You can use the reindex API to migrate data between Elasticsearch clusters. This topic describes the migration procedure in detail.

Background information

You can use the reindex API to perform the following operations:
  • Migrate data between Elasticsearch clusters.
  • Reindex the data in an index whose shards are inappropriately configured. For example, the data volume is large, but only a few shards are configured for the index. This slows down data write operations.
  • Replicate the data in an index if the index stores large volumes of data and you want to modify the mapping configuration of the index.

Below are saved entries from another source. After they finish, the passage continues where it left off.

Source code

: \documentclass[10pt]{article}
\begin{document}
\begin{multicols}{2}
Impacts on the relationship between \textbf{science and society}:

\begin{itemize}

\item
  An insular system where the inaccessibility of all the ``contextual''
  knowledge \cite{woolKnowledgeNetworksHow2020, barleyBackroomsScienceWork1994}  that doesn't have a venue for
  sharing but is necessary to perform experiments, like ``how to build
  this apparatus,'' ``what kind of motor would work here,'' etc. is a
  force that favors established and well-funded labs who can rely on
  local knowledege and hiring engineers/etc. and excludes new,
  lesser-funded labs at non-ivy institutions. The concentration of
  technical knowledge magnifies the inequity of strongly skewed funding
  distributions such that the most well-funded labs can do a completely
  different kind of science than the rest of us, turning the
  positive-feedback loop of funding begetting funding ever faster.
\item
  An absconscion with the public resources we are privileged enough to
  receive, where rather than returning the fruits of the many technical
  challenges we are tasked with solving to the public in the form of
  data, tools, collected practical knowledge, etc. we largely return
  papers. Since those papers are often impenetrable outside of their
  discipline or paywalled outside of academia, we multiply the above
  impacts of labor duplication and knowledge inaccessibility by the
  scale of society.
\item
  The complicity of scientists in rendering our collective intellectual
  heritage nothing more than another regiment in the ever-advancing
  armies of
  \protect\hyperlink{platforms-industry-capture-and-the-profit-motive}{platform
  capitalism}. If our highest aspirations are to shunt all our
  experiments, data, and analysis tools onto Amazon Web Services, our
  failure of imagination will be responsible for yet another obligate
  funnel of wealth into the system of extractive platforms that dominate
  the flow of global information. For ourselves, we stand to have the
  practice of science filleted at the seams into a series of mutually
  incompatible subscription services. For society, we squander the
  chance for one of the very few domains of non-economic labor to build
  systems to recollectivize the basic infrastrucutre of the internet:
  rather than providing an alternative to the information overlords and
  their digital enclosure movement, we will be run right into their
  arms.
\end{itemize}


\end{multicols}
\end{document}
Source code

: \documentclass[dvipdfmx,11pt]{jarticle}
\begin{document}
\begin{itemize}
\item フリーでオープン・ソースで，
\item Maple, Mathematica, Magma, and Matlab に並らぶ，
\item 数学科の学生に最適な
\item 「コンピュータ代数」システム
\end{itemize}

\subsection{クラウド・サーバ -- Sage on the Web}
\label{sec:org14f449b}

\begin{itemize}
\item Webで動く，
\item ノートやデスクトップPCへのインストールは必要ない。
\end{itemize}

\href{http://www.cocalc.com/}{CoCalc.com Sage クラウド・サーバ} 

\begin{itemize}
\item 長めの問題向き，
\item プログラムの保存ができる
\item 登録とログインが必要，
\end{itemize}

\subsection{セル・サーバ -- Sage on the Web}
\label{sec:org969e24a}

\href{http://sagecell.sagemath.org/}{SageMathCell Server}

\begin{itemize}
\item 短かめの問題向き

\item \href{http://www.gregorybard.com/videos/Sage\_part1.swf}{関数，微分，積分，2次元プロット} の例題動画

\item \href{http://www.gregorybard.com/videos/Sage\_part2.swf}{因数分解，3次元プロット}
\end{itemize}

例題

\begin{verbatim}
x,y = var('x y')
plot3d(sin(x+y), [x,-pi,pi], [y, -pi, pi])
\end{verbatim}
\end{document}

This operation requires only a short period of time. You can also insert the data into a new index. However, this operation is time-consuming.
    Note After you define the mapping configuration for an index in an Elasticsearch cluster and insert data into the index, you cannot modify the mapping configuration.

Prerequisites

  • Two Alibaba Cloud Elasticsearch clusters are created. One is used as a local cluster, and the other is used as a remote cluster.

    For more information, see Create an Alibaba Cloud Elasticsearch cluster. The two clusters must belong to the same virtual private cloud (VPC) and vSwitch. In this example, an Elasticsearch V6.7.0 cluster is used as the local cluster, and an Elasticsearch V6.3.2 cluster is used as the remote cluster.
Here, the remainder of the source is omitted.